───── Provided material

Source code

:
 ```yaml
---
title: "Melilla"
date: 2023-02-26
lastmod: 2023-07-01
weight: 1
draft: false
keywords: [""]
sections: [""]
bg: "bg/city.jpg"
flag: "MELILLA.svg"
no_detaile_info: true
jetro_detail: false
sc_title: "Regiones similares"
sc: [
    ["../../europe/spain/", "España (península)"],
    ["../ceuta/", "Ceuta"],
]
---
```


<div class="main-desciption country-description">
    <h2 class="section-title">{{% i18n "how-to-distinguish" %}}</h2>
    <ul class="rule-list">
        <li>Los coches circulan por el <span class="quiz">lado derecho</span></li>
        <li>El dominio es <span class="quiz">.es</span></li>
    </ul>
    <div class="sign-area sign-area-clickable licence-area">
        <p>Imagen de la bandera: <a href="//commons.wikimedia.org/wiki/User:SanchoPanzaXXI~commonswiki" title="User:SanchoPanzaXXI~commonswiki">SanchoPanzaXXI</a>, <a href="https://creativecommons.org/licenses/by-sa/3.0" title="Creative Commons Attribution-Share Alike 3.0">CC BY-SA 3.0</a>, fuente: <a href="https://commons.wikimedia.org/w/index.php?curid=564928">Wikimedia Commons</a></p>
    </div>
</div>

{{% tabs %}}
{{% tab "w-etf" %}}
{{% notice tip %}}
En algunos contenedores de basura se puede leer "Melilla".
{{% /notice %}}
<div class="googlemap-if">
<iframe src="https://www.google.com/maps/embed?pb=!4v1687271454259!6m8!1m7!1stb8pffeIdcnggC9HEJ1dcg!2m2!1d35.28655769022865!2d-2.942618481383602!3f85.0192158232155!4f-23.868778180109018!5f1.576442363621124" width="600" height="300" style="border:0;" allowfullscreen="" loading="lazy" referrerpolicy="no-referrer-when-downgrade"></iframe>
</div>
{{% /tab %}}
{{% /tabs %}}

──────────

## Activity
Which lines in the data above hold the string "quiz"? Show each one.

## Response below
        <li>Los coches circulan por el <span class="quiz">lado derecho</span></li>
        <li>El dominio es <span class="quiz">.es</span></li>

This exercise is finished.